▸ Work instruction
Please repeat, exactly as written, the line containing "<code>cdktf.TerraformResourceLifecycle</code> | *No" and every line after it through the end of the records below.

[Collection entries]
==========

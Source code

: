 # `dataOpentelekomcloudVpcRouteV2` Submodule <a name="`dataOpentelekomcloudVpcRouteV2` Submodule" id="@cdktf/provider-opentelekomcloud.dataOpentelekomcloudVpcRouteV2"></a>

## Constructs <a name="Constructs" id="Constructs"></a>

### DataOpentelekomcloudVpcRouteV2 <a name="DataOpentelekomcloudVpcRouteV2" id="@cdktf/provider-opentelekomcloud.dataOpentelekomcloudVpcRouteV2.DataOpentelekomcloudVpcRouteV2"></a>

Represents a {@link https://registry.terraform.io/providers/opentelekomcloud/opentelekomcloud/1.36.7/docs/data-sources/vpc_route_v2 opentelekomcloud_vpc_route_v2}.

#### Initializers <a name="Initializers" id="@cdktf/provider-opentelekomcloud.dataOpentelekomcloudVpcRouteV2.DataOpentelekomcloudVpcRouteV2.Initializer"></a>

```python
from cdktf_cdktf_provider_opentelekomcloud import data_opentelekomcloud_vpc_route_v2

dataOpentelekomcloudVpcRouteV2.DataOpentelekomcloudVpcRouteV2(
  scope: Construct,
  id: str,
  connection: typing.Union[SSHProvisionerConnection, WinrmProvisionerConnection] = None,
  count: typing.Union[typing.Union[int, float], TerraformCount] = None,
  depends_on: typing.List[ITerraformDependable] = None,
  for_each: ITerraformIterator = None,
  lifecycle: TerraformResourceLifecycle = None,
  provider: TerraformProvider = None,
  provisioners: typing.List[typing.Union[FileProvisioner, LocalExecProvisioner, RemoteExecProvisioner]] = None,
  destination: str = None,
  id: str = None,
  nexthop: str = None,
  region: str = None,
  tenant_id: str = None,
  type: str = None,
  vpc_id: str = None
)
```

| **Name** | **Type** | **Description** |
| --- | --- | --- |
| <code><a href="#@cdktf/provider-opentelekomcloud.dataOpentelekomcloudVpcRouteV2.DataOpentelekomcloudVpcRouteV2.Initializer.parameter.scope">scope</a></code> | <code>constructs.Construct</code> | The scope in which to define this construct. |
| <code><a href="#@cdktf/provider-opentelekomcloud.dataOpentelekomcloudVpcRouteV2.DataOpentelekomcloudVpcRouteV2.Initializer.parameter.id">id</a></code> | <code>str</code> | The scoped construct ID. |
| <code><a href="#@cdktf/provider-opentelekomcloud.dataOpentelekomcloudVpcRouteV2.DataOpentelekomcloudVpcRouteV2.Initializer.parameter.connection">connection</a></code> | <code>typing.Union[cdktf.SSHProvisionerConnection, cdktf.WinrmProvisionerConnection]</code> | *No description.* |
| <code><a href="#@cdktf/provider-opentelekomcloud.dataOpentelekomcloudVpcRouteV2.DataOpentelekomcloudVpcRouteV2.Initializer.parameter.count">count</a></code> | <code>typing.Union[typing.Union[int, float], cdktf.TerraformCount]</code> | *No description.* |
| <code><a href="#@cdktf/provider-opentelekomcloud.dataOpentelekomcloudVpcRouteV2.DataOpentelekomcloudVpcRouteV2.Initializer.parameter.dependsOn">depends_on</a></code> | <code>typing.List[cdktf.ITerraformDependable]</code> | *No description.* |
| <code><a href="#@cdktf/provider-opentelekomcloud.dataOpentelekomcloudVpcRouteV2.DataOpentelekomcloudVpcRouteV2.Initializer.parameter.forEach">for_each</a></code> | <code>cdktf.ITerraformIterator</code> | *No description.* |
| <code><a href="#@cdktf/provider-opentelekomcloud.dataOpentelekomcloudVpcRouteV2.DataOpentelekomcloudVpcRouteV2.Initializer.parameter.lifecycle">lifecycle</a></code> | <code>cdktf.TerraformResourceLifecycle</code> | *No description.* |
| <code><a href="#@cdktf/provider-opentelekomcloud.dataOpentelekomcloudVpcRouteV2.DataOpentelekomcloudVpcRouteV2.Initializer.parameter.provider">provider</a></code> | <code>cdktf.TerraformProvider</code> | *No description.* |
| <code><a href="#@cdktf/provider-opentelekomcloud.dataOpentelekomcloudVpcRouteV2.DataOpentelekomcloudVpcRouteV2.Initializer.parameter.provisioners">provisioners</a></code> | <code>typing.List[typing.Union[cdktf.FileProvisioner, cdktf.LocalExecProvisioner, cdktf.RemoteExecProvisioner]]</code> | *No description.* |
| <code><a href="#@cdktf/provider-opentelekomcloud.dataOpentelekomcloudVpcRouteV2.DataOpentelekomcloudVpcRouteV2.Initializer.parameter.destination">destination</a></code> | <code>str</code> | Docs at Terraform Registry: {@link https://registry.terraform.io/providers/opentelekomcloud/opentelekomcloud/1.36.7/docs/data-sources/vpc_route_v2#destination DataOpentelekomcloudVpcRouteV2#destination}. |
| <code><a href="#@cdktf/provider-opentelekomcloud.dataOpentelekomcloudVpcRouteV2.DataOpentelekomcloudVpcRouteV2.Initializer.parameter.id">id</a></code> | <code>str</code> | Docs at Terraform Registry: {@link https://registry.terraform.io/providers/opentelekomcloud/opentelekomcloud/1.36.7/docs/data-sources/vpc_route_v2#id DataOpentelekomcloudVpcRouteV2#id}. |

==========

▸ Answer to the exercise
| <code><a href="#@cdktf/provider-opentelekomcloud.dataOpentelekomcloudVpcRouteV2.DataOpentelekomcloudVpcRouteV2.Initializer.parameter.lifecycle">lifecycle</a></code> | <code>cdktf.TerraformResourceLifecycle</code> | *No description.* |
| <code><a href="#@cdktf/provider-opentelekomcloud.dataOpentelekomcloudVpcRouteV2.DataOpentelekomcloudVpcRouteV2.Initializer.parameter.provider">provider</a></code> | <code>cdktf.TerraformProvider</code> | *No description.* |
| <code><a href="#@cdktf/provider-opentelekomcloud.dataOpentelekomcloudVpcRouteV2.DataOpentelekomcloudVpcRouteV2.Initializer.parameter.provisioners">provisioners</a></code> | <code>typing.List[typing.Union[cdktf.FileProvisioner, cdktf.LocalExecProvisioner, cdktf.RemoteExecProvisioner]]</code> | *No description.* |
| <code><a href="#@cdktf/provider-opentelekomcloud.dataOpentelekomcloudVpcRouteV2.DataOpentelekomcloudVpcRouteV2.Initializer.parameter.destination">destination</a></code> | <code>str</code> | Docs at Terraform Registry: {@link https://registry.terraform.io/providers/opentelekomcloud/opentelekomcloud/1.36.7/docs/data-sources/vpc_route_v2#destination DataOpentelekomcloudVpcRouteV2#destination}. |
| <code><a href="#@cdktf/provider-opentelekomcloud.dataOpentelekomcloudVpcRouteV2.DataOpentelekomcloudVpcRouteV2.Initializer.parameter.id">id</a></code> | <code>str</code> | Docs at Terraform Registry: {@link https://registry.terraform.io/providers/opentelekomcloud/opentelekomcloud/1.36.7/docs/data-sources/vpc_route_v2#id DataOpentelekomcloudVpcRouteV2#id}. |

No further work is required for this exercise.